[PATCH] [x86] Begin a significant overhaul of how vector lowering is done in the x86 backend.

Fri Jun 20 19:18:37 PDT 2014

Many thanks for this patch! Making the shuffle code saner and tidier is awesome!

I'm posting a few comments for v2* and v4* for now. Will check the other ones later. Most of these are nitpicks, but the ones on line 6816 and 6836 look like bugs (either on the code or in my brain).

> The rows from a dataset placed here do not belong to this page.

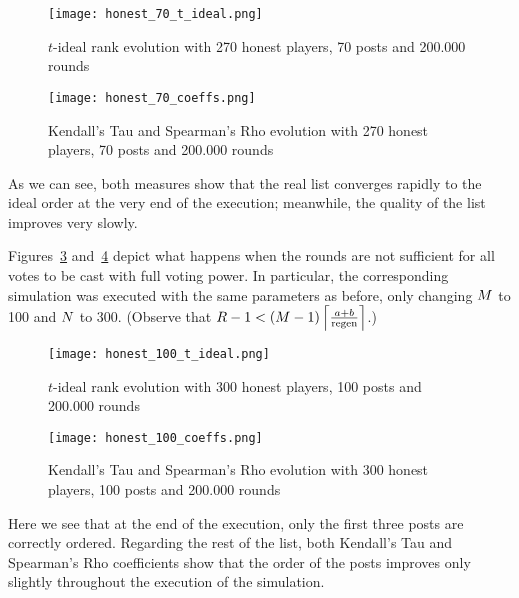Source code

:      \begin{figure}[!htbp]
        \texttt{[image: honest\_70\_t\_ideal.png]}
        \caption{$t$-ideal rank evolution with 270 honest players, 70 posts and
        200.000 rounds}
        \label{fig:honest:70:tideal}
      \end{figure}

      \begin{figure}[!htbp]
        \texttt{[image: honest\_70\_coeffs.png]}
        \caption{Kendall's Tau and Spearman's Rho evolution with 270 honest
        players, 70 posts and 200.000 rounds}
        \label{fig:honest:70:coeffs}
      \end{figure}

      As we can see, both measures show that the real list converges rapidly to
      the ideal order at the very end of the execution;  meanwhile, the
      quality of the list improves very slowly.

      Figures~\ref{fig:honest:100:tideal} and~\ref{fig:honest:100:coeffs} depict
      what happens when the rounds are not sufficient for all votes to be cast
      with full voting power. In particular, the corresponding simulation was
      executed with the same parameters as before, only changing $\postlen$ to
      100 and $\playerlen$ to 300. (Observe that $\rounds - 1 < \left(\postlen -
      1\right)\ceil*{\frac{a + b}{\regen}}$.)

      \begin{figure}[!htbp]
        \texttt{[image: honest\_100\_t\_ideal.png]}
        \caption{$t$-ideal rank evolution with 300 honest players, 100 posts and
        200.000 rounds}
        \label{fig:honest:100:tideal}
      \end{figure}

      \begin{figure}[!htbp]
        \texttt{[image: honest\_100\_coeffs.png]}
        \caption{Kendall's Tau and Spearman's Rho evolution with 300 honest
        players, 100 posts and 200.000 rounds}
        \label{fig:honest:100:coeffs}
      \end{figure}

      Here we see that at the end of the execution, only the first three posts
      are correctly ordered. Regarding the rest of the list, both Kendall's Tau
      and Spearman's Rho coefficients show that the order of the posts improves
      only slightly throughout the execution of the simulation.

I also don't like the phrasing “We rely heavily on "undef" masks preserving the input lane.”
>From what I've seen, it seems that we will treat undefs as if the corresponding element for the source vector was specified. But the code doesn't assume that anywhere (maybe it does in places further down). My first reading parsed it as “we need to be sure that undefs are treated this way”.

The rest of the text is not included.